* Task item: A complete answer includes every line below with the word "textbf".

* Source material:

_ _ _ _ _ _ _

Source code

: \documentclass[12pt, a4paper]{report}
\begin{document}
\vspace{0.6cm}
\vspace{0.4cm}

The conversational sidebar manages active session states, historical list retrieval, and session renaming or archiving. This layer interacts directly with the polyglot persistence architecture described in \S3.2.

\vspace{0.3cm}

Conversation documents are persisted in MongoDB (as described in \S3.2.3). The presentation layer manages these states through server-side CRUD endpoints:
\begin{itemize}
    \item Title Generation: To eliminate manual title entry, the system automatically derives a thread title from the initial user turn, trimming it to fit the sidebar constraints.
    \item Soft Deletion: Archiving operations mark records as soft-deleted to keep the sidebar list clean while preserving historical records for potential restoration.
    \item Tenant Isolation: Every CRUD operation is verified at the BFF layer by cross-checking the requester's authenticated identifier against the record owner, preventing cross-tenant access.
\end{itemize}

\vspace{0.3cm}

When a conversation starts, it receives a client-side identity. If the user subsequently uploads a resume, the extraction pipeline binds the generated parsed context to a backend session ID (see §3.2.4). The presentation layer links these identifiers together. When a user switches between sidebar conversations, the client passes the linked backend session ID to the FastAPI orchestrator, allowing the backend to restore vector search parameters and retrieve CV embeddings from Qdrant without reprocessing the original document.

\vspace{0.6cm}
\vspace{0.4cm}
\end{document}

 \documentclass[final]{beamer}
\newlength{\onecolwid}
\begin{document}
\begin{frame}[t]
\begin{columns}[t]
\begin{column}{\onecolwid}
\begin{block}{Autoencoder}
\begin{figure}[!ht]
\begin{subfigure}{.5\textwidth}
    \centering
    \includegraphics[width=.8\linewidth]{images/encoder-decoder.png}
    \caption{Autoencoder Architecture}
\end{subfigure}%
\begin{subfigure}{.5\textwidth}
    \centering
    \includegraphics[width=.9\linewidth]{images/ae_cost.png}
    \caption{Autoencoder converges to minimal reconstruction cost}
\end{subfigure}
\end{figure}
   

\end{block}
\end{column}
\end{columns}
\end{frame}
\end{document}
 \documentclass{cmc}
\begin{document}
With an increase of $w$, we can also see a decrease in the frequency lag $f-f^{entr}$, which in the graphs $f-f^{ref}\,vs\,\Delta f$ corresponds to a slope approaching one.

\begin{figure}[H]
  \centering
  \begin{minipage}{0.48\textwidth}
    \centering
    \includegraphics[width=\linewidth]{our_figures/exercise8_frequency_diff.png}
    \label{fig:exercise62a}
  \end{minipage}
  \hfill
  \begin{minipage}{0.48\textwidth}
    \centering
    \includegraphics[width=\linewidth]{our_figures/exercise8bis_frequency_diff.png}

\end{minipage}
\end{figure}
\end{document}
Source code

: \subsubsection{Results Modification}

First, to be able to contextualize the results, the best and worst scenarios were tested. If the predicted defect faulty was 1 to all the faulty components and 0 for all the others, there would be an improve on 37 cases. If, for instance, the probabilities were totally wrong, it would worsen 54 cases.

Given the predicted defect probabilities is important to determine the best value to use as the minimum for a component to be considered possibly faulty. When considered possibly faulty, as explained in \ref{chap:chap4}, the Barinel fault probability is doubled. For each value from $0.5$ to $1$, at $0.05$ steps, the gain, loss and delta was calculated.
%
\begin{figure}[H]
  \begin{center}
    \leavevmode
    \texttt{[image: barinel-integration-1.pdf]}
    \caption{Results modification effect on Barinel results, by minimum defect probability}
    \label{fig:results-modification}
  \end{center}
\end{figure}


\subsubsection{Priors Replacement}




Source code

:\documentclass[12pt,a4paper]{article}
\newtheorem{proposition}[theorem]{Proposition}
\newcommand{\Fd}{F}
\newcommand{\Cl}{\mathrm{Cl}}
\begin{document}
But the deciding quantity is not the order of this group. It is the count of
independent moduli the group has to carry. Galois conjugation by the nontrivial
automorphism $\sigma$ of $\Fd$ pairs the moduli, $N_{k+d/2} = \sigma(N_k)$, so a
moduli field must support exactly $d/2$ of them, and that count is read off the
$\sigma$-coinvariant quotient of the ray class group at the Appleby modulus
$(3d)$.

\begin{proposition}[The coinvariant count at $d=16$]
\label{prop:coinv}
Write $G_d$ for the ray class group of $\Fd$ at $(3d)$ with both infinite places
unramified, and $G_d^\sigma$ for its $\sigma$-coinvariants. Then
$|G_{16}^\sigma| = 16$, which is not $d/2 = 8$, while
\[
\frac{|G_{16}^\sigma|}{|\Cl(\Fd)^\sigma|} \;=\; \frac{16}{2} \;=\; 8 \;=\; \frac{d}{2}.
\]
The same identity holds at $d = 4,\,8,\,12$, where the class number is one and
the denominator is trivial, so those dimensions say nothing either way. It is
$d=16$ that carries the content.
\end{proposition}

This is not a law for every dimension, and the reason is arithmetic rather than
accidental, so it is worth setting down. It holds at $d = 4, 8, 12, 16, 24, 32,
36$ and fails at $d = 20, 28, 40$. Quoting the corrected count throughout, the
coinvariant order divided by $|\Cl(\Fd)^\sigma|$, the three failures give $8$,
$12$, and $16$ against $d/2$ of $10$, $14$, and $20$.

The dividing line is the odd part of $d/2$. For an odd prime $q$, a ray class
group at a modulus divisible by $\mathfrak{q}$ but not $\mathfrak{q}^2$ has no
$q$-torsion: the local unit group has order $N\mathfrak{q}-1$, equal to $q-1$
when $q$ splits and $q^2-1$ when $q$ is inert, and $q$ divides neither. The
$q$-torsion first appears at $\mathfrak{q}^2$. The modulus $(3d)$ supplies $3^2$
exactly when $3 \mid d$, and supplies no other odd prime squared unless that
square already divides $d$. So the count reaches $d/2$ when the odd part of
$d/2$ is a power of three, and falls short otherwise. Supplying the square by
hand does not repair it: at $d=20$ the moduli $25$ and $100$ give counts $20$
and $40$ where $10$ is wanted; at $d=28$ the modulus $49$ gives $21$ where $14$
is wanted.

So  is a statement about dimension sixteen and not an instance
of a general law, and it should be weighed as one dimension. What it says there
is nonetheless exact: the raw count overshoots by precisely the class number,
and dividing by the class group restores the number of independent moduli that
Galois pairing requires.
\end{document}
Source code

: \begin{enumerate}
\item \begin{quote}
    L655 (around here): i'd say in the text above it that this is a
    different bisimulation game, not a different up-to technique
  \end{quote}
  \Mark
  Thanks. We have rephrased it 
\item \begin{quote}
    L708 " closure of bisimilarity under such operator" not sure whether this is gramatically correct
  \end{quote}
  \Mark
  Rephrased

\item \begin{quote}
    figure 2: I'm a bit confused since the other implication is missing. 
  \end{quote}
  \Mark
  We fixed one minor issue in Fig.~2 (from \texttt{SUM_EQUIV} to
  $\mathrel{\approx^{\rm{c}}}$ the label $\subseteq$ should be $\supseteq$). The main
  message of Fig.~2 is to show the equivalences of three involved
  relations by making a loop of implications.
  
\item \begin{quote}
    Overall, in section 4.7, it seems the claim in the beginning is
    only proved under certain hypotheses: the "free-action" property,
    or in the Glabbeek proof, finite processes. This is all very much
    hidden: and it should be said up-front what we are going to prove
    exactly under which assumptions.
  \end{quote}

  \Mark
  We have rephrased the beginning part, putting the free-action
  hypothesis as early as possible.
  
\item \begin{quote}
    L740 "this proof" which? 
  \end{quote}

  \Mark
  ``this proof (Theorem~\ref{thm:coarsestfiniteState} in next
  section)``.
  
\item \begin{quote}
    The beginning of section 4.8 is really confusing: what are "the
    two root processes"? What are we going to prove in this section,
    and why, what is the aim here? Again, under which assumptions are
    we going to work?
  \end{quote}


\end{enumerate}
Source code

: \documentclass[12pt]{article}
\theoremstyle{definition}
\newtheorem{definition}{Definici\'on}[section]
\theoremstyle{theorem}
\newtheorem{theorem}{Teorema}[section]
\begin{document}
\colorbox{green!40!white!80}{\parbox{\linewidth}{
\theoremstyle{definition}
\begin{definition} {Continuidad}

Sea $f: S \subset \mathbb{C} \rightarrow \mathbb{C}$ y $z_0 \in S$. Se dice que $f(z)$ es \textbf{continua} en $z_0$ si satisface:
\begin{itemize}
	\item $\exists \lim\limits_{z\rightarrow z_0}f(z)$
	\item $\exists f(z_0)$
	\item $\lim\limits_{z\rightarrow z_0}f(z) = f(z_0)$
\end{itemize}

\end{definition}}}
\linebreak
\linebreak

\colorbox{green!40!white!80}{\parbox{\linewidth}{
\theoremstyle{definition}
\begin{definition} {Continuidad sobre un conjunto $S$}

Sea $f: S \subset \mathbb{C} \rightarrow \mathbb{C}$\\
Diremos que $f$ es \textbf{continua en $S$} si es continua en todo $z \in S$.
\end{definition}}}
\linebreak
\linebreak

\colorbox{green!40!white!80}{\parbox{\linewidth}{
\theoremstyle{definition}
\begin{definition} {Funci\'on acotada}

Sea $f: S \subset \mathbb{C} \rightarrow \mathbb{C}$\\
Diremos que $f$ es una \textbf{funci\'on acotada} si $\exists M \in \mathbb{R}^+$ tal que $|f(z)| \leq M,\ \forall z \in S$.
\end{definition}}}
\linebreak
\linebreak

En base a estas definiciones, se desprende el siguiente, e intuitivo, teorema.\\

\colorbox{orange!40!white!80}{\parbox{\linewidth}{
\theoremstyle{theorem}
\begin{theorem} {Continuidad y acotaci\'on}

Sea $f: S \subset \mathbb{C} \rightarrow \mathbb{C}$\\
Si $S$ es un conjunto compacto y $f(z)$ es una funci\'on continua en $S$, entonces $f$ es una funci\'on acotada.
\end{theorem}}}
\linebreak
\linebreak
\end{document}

_ _ _ _ _ _ _

* Answer to the problem:
Sea $f: S \subset \mathbb{C} \rightarrow \mathbb{C}$ y $z_0 \in S$. Se dice que $f(z)$ es \textbf{continua} en $z_0$ si satisface:
Diremos que $f$ es \textbf{continua en $S$} si es continua en todo $z \in S$.
Diremos que $f$ es una \textbf{funci\'on acotada} si $\exists M \in \mathbb{R}^+$ tal que $|f(z)| \leq M,\ \forall z \in S$.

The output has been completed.